The editing step of the writing process involves the improvement of sentences, word choices, and style of a written work.
Each step in the writing process should be performed separately. By doing so, writers can focus on one at a time, rather than attempt to complete one step while distracted by tasks associated with another. Although the "one-at-a-time" approach is ideal, writers sometimes perform tasks out of sequence while working on a draft. Writers who do so should continue to think of the steps separately, and perform them completely, and in order, to the greatest extent possible.
Ideas and their support are the most important aspect of essay-writing. However, the style in which ideas are communicated creates an impression — good or bad — on readers. Editing improves readability; this is the primary benefit it provides. Editing is not used to make "big picture" changes, but to improve flaws in that picture so that its overall impact is enhanced.

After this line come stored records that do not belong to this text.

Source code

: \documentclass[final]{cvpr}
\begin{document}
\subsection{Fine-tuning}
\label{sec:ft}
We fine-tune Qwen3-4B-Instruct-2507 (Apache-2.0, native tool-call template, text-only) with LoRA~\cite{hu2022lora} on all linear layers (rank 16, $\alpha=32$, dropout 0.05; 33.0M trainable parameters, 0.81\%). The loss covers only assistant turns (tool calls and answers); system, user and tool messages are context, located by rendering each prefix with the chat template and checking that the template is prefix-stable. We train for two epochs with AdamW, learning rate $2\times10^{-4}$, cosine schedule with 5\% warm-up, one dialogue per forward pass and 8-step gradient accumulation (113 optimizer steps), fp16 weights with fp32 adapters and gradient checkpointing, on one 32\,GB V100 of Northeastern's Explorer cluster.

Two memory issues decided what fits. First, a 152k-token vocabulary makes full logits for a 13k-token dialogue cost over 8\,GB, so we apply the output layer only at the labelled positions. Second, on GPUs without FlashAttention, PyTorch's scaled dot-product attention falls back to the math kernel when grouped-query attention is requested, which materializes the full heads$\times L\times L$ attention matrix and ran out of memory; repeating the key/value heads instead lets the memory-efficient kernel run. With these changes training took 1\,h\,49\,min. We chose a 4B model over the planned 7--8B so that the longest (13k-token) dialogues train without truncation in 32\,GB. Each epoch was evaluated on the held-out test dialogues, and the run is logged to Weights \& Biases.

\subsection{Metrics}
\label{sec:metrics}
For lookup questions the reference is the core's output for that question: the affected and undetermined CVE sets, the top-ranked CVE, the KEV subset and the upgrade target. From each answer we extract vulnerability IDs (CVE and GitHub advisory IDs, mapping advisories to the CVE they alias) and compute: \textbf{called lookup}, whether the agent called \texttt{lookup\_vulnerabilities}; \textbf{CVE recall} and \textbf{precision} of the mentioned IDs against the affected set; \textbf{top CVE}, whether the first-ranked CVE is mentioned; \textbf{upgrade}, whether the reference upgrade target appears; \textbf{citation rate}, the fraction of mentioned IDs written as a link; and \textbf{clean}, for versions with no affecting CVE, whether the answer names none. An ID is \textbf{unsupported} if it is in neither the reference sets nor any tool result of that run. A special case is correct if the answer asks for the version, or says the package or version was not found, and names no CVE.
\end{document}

While discussing the value of editing, Mark Twain wrote the following:
"The difference between the right word and the almost right word is the difference between lightning and a lightning bug."

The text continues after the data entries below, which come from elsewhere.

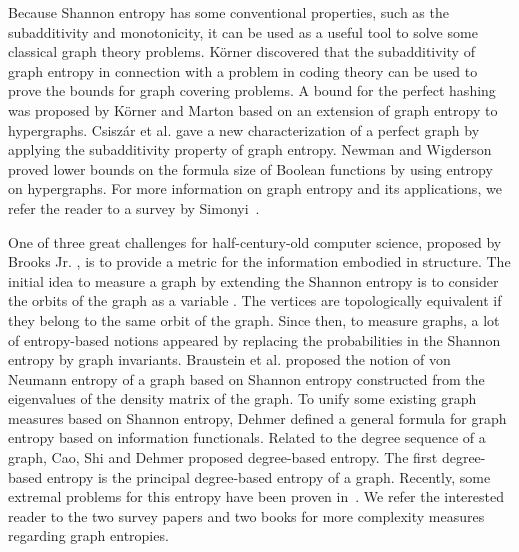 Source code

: \documentclass{article}
\begin{document}
Because Shannon entropy has some conventional properties, such as the subadditivity and monotonicity, it can be used as a useful tool to solve some classical graph theory problems. K\"orner \cite{KornerMR0354162} discovered that the subadditivity of graph entropy in connection with a problem in coding theory can be used to prove the bounds for graph covering problems.  A bound for the perfect hashing was proposed by K\"orner and Marton \cite{Korner} based on an extension of graph entropy to hypergraphs. Csisz\'ar et al. \cite{CsiszarMR1075064} gave a new characterization of a perfect graph by applying the subadditivity property of graph entropy. Newman and Wigderson \cite{NewmanMR1361388} proved lower bounds on the formula size of Boolean functions by using entropy on hypergraphs. For more information on graph entropy and its applications, we refer the reader to a survey by Simonyi~\cite{SimonyiMR1338619}.

One of three great challenges for half-century-old computer science, proposed by Brooks Jr. \cite{Brooks10.1145/602382.602397}, is to provide a metric for
the information embodied in structure. The initial idea to measure a graph by extending the Shannon entropy is to consider the orbits of the graph as a variable \cite{RashevskyMR72417}. The vertices are topologically equivalent if they belong to the same orbit of the graph. Since then, to measure graphs, a lot of entropy-based notions appeared by replacing the probabilities in the Shannon entropy by graph invariants. Braustein  et al. \cite{BraunsteinMR2284272} proposed the notion of von Neumann entropy of a graph based on Shannon entropy constructed from the eigenvalues of the density matrix of the graph. To unify some existing graph measures based on Shannon entropy, Dehmer \cite{Dehmerfunctionals} defined a general formula for graph entropy based on information functionals. Related to the degree sequence of a graph, Cao, Shi and Dehmer \cite{CaoMR3212009} proposed degree-based entropy.
The first degree-based entropy is the principal degree-based entropy of a graph. Recently, some extremal problems for this entropy have been proven in~\cite{CDM22,CM22+,CM22+2}.
We refer the interested reader to the two survey papers \cite{DehmerMR2737460,LW16} and two books \cite{ComplexiMR2229139,Mathematical} for more complexity measures regarding graph entropies.

\end{document}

Twain's sentence indicates the need for precise detail to convey images, points, and ideas. Precise detail enables writers to say exactly what they mean, and enables readers to understand exactly what was meant. When editing, writers seek to identify and clarify differences between lightning and lightning bugs.
"In writing, you must kill all your darlings".
This abrupt sentence describes the editing process done correctly. Writers must often cut material that is well-written to strengthen a draft, including writing they like best. Although a writer may spend much time and effort on his or her "darlings," they must be removed if they don't advance the purpose of the work. Although the quotation may refer to the revision step, it correctly indicates that although changes made during editing may be painful, they must be made when the work will benefit as a result.
Here is some advice about editing from Stephen King, one of the world's most prolific writers:
"Write with the door closed, rewrite with the door open."
King separates the drafting step from the revision, editing, and proofreading steps of his writing process. By starting with his doors to the world closed — physically and mentally — he can focus his attention on early drafts. When he's satisfied with a draft, he opens those doors (and himself) to feedback and criticism, and allows light to enter, to see what he wrote during his isolation.
King doesn't only give advice in this sentence; he comments on the writing process, and the perspectives from which writers consider their work.
Regarding the value of editing, writers seem to agree on one thing: writing is hard and, because it is, writers cannot reasonably expect to "get it right" the first time. In all writing, therefore, editing is one of the keys to victory.